Posted on 4/20/14 at 9:25 am to
Posted by SlowFlowPro
Simple Solutions to Complex Probs
Member since Jan 2004
421358 posts
Posted on 4/20/14 at 9:25 am to
quote:

Two-parent, middle class black families left the district in droves over that time

and very few, if any, of the white families had a negative view/opinion of this...contrary to race baiters
Posted by ShortyRob
Member since Oct 2008
82116 posts
Posted on 4/20/14 at 9:25 am to
quote:

Kind of. The article is truthful when it says that Tuscaloosa split a huge school into 3 neighborhood schools. One of those schools is now 99% black. It also touches on whites moving to avoid some schools.

This is always portrayed as a product of racism but, the reality is, it's just the product of good parenting and every last black soul I know with means does EXACTLY the same thing.

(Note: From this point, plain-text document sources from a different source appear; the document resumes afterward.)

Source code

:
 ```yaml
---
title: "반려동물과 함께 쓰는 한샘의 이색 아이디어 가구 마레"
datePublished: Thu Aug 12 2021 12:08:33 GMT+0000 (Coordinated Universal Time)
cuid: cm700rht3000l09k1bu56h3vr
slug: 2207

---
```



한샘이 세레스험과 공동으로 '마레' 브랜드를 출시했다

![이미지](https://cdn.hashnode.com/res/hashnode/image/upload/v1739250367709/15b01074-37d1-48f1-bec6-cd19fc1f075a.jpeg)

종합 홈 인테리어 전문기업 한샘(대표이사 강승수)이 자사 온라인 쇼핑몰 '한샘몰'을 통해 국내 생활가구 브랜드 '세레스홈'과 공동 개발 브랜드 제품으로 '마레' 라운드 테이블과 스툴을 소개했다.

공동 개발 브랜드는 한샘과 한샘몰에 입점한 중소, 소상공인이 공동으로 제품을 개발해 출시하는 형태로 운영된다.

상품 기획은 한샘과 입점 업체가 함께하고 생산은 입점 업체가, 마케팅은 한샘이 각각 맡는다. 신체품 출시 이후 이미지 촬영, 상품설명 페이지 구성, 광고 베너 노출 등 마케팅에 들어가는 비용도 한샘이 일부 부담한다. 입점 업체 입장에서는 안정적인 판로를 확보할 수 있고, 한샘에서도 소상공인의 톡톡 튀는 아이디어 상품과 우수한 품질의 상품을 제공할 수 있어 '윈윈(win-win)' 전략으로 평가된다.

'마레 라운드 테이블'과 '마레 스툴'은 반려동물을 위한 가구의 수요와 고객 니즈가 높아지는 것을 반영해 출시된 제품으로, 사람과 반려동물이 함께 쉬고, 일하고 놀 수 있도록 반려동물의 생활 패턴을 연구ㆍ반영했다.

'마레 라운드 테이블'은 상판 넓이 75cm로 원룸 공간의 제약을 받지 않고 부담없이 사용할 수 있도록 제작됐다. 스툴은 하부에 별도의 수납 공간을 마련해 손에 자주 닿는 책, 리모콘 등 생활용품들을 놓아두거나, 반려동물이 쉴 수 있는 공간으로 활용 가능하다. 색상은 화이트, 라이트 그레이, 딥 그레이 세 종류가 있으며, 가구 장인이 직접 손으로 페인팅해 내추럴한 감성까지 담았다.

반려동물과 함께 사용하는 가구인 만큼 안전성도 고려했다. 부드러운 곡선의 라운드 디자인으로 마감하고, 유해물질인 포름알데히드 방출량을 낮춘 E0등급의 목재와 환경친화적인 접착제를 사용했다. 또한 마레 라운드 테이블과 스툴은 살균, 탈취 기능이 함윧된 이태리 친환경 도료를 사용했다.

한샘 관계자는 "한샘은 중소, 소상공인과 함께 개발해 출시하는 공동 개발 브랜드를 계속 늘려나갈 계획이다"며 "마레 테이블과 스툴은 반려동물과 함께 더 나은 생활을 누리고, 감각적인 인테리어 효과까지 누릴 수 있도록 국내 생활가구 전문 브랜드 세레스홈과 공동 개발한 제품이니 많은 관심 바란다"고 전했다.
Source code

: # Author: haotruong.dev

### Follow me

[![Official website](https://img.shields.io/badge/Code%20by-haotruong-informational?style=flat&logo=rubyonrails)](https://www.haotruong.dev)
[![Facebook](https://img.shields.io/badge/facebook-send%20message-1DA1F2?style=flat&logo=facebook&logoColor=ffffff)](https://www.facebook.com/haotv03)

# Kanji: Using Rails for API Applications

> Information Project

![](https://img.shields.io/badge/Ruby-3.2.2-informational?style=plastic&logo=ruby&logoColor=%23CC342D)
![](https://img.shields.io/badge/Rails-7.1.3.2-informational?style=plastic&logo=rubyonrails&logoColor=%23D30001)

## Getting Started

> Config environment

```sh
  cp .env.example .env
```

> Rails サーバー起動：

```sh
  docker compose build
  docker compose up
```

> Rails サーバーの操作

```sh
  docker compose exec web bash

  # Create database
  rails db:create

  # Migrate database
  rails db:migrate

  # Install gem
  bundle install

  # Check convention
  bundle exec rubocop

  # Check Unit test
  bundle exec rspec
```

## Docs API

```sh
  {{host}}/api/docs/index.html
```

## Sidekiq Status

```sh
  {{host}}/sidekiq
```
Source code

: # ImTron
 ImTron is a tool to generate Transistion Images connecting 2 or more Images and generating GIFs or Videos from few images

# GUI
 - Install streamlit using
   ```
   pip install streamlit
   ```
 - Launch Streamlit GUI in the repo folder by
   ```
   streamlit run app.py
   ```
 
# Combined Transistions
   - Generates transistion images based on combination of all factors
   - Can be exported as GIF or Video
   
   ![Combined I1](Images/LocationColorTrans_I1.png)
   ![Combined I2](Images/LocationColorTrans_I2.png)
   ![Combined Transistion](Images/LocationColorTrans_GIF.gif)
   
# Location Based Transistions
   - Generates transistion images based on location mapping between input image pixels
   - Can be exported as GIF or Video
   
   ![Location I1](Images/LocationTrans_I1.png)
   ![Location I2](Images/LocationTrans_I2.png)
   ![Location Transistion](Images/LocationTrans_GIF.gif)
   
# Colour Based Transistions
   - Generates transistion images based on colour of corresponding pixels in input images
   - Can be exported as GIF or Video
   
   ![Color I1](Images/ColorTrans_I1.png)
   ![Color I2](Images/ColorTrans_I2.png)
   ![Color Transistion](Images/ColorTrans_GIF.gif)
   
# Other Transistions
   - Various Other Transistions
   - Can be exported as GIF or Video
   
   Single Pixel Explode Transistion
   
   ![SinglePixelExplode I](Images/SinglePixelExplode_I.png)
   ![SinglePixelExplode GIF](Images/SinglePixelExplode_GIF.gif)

It was said earlier but it really is true. If you have the means to avoid sending your child(regardless of race) to a elementary or high school that is majority black and you do not, you flat out don't give a shite about your kids.
Posted by SlowFlowPro
Simple Solutions to Complex Probs
Member since Jan 2004
421358 posts
Posted on 4/20/14 at 10:47 am to
i read the majority of that article (i thought this was from an NPR piece i read yesterday, but apparently the NPR piece was just summarizing/commenting on this Atlantic piece)

quote:

“My biggest fear right now is the ACT,” D’Leisha said. “I don’t have a good score. It’s been on my mind a lot.” She described an ACT study session she’d attended last summer at a community college. “We were with kids from Northridge, and they knew things we didn’t know,” she said. “They had done things we hadn’t done.”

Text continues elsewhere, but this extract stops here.